To do - Each line from the one containing "## Configuration and internal working ##" through the final line of the data below must be repeated exactly.

Given entries -
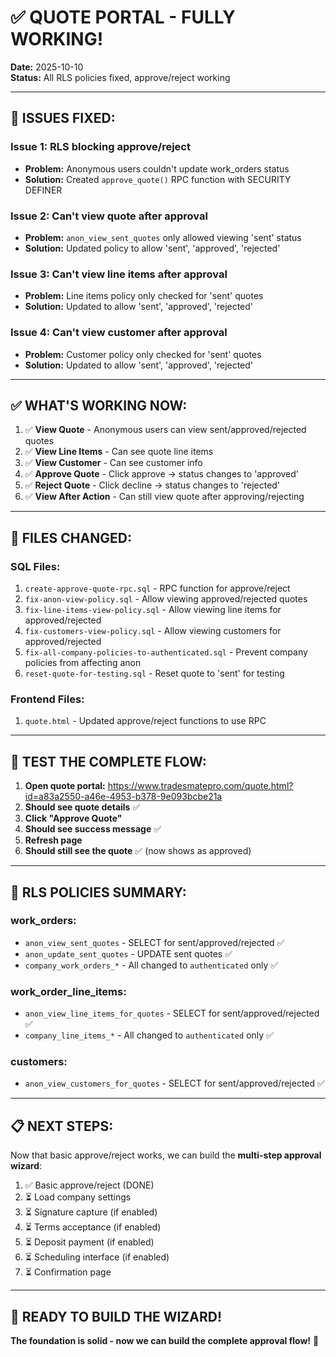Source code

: # ✅ QUOTE PORTAL - FULLY WORKING!

**Date:** 2025-10-10  
**Status:** All RLS policies fixed, approve/reject working  

---

## 🔧 ISSUES FIXED:

### **Issue 1: RLS blocking approve/reject**
- **Problem:** Anonymous users couldn't update work_orders status
- **Solution:** Created `approve_quote()` RPC function with SECURITY DEFINER

### **Issue 2: Can't view quote after approval**
- **Problem:** `anon_view_sent_quotes` only allowed viewing 'sent' status
- **Solution:** Updated policy to allow 'sent', 'approved', 'rejected'

### **Issue 3: Can't view line items after approval**
- **Problem:** Line items policy only checked for 'sent' quotes
- **Solution:** Updated to allow 'sent', 'approved', 'rejected'

### **Issue 4: Can't view customer after approval**
- **Problem:** Customer policy only checked for 'sent' quotes
- **Solution:** Updated to allow 'sent', 'approved', 'rejected'

---

## ✅ WHAT'S WORKING NOW:

1. ✅ **View Quote** - Anonymous users can view sent/approved/rejected quotes
2. ✅ **View Line Items** - Can see quote line items
3. ✅ **View Customer** - Can see customer info
4. ✅ **Approve Quote** - Click approve → status changes to 'approved'
5. ✅ **Reject Quote** - Click decline → status changes to 'rejected'
6. ✅ **View After Action** - Can still view quote after approving/rejecting

---

## 📁 FILES CHANGED:

### **SQL Files:**
1. `create-approve-quote-rpc.sql` - RPC function for approve/reject
2. `fix-anon-view-policy.sql` - Allow viewing approved/rejected quotes
3. `fix-line-items-view-policy.sql` - Allow viewing line items for approved/rejected
4. `fix-customers-view-policy.sql` - Allow viewing customers for approved/rejected
5. `fix-all-company-policies-to-authenticated.sql` - Prevent company policies from affecting anon
6. `reset-quote-for-testing.sql` - Reset quote to 'sent' for testing

### **Frontend Files:**
1. `quote.html` - Updated approve/reject functions to use RPC

---

## 🧪 TEST THE COMPLETE FLOW:

1. **Open quote portal:** https://www.tradesmatepro.com/quote.html?id=a83a2550-a46e-4953-b378-9e093bcbe21a
2. **Should see quote details** ✅
3. **Click "Approve Quote"**
4. **Should see success message** ✅
5. **Refresh page**
6. **Should still see the quote** ✅ (now shows as approved)

---

## 🎯 RLS POLICIES SUMMARY:

### **work_orders:**
- `anon_view_sent_quotes` - SELECT for sent/approved/rejected ✅
- `anon_update_sent_quotes` - UPDATE sent quotes ✅
- `company_work_orders_*` - All changed to `authenticated` only ✅

### **work_order_line_items:**
- `anon_view_line_items_for_quotes` - SELECT for sent/approved/rejected ✅
- `company_line_items_*` - All changed to `authenticated` only ✅

### **customers:**
- `anon_view_customers_for_quotes` - SELECT for sent/approved/rejected ✅

---

## 📋 NEXT STEPS:

Now that basic approve/reject works, we can build the **multi-step approval wizard**:

1. ✅ Basic approve/reject (DONE)
2. ⏳ Load company settings
3. ⏳ Signature capture (if enabled)
4. ⏳ Terms acceptance (if enabled)
5. ⏳ Deposit payment (if enabled)
6. ⏳ Scheduling interface (if enabled)
7. ⏳ Confirmation page

---

## 🚀 READY TO BUILD THE WIZARD!

**The foundation is solid - now we can build the complete approval flow!** 🎉


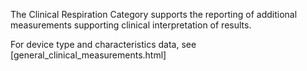 The Clinical Respiration Category supports the reporting of additional measurements
supporting clinical interpretation of results.

For device type and characteristics data, see [general_clinical_measurements.html]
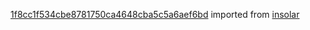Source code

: [1f8cc1f534cbe8781750ca4648cba5c5a6aef6bd](https://github.com/insolar/insolar/commit/1f8cc1f534cbe8781750ca4648cba5c5a6aef6bd) imported from [insolar](https://github.com/insolar/insolar)
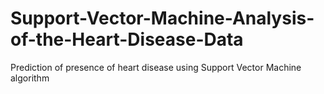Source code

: # Support-Vector-Machine-Analysis-of-the-Heart-Disease-Data
Prediction of presence of heart disease using Support Vector Machine algorithm

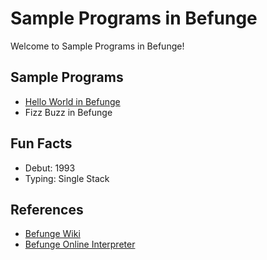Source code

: # Sample Programs in Befunge

Welcome to Sample Programs in Befunge!

## Sample Programs

- [Hello World in Befunge](https://github.com/jrg94/sample-programs/issues/283)
- Fizz Buzz in Befunge

## Fun Facts

- Debut: 1993
- Typing: Single Stack

## References

- [Befunge Wiki](https://en.wikipedia.org/wiki/Befunge)
- [Befunge Online Interpreter](https://www.bedroomlan.org/tools/befunge-playground#prog=hello,mode=run)
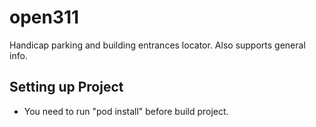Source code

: # open311

Handicap parking and building entrances locator. Also supports general info.

## Setting up Project

- You need to run "pod install" before build project.

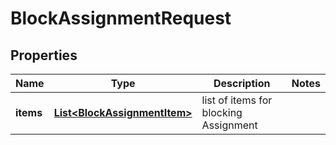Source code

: 
# BlockAssignmentRequest

## Properties
Name | Type | Description | Notes
------------ | ------------- | ------------- | -------------
**items** | [**List&lt;BlockAssignmentItem&gt;**](BlockAssignmentItem.md) | list of items for blocking Assignment | 




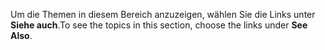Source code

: <span data-ttu-id="2c9b0-101">Um die Themen in diesem Bereich anzuzeigen, wählen Sie die Links unter **Siehe auch**.</span><span class="sxs-lookup"><span data-stu-id="2c9b0-101">To see the topics in this section, choose the links under **See Also**.</span></span>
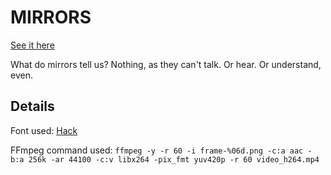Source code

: # MIRRORS

[See it here]()

What do mirrors tell us? Nothing, as they can't talk. Or hear. Or understand, even.

## Details

Font used: [Hack](https://sourcefoundry.org/hack/)

FFmpeg command used: `ffmpeg -y -r 60 -i frame-%06d.png -c:a aac -b:a 256k -ar 44100 -c:v libx264 -pix_fmt yuv420p -r 60 video_h264.mp4`
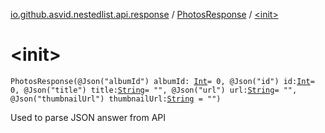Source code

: [io.github.asvid.nestedlist.api.response](../index.md) / [PhotosResponse](index.md) / [&lt;init&gt;](./-init-.md)

# &lt;init&gt;

`PhotosResponse(@Json("albumId") albumId: `[`Int`](https://kotlinlang.org/api/latest/jvm/stdlib/kotlin/-int/index.html)` = 0, @Json("id") id: `[`Int`](https://kotlinlang.org/api/latest/jvm/stdlib/kotlin/-int/index.html)` = 0, @Json("title") title: `[`String`](https://kotlinlang.org/api/latest/jvm/stdlib/kotlin/-string/index.html)` = "", @Json("url") url: `[`String`](https://kotlinlang.org/api/latest/jvm/stdlib/kotlin/-string/index.html)` = "", @Json("thumbnailUrl") thumbnailUrl: `[`String`](https://kotlinlang.org/api/latest/jvm/stdlib/kotlin/-string/index.html)` = "")`

Used to parse JSON answer from API

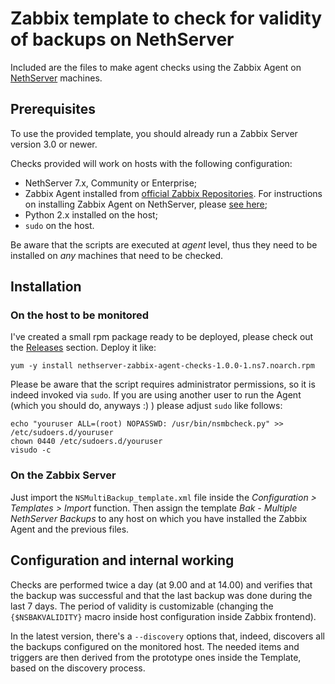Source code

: # Zabbix template to check for validity of backups on NethServer #

Included are the files to make agent checks using the Zabbix Agent on
[NethServer](https://www.nethserver.org) machines.

## Prerequisites ##

To use the provided template, you should already run a Zabbix Server version
3.0 or newer.

Checks provided will work on hosts with the following configuration:

* NethServer 7.x, Community or Enterprise;
* Zabbix Agent installed from [official Zabbix Repositories](http://repo.zabbix.com/). For instructions on installing Zabbix Agent on NethServer, please [see here](https://community.nethserver.org/t/howto-install-zabbix-3-4/7841/18);
* Python 2.x installed on the host;
* `sudo` on the host.

Be aware that the scripts are executed at *agent* level, thus they need to be
installed on *any* machines that need to be checked.

## Installation ##

### On the host to be monitored ###

I've created a small rpm package ready to be deployed, please check out the
[Releases](./releases) section. Deploy it like:

    yum -y install nethserver-zabbix-agent-checks-1.0.0-1.ns7.noarch.rpm

Please be aware that the script requires administrator permissions, so
it is indeed invoked via `sudo`. If you are using another user to run the
Agent (which you should do, anyways :) ) please adjust `sudo` like follows:

    echo "youruser ALL=(root) NOPASSWD: /usr/bin/nsmbcheck.py" >> /etc/sudoers.d/youruser
    chown 0440 /etc/sudoers.d/youruser
    visudo -c

### On the Zabbix Server ###

Just import the `NSMultiBackup_template.xml` file inside the
*Configuration > Templates > Import* function. Then assign the template
*Bak - Multiple NethServer Backups* to any host on which you have installed
the Zabbix Agent and the previous files.

## Configuration and internal working ##

Checks are performed twice a day (at 9.00 and at 14.00) and verifies that the
backup was successful and that the last backup was done during the last 7
days. The period of validity is customizable (changing the
`{$NSBAKVALIDITY}` macro inside host configuration inside Zabbix
frontend).

In the latest version, there's a `--discovery` options that, indeed, discovers
all the backups configured on the monitored host. The needed items and
triggers are then derived from the prototype ones inside the Template, based
on the discovery process.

Expected answer -
## Configuration and internal working ##

Checks are performed twice a day (at 9.00 and at 14.00) and verifies that the
backup was successful and that the last backup was done during the last 7
days. The period of validity is customizable (changing the
`{$NSBAKVALIDITY}` macro inside host configuration inside Zabbix
frontend).

In the latest version, there's a `--discovery` options that, indeed, discovers
all the backups configured on the monitored host. The needed items and
triggers are then derived from the prototype ones inside the Template, based
on the discovery process.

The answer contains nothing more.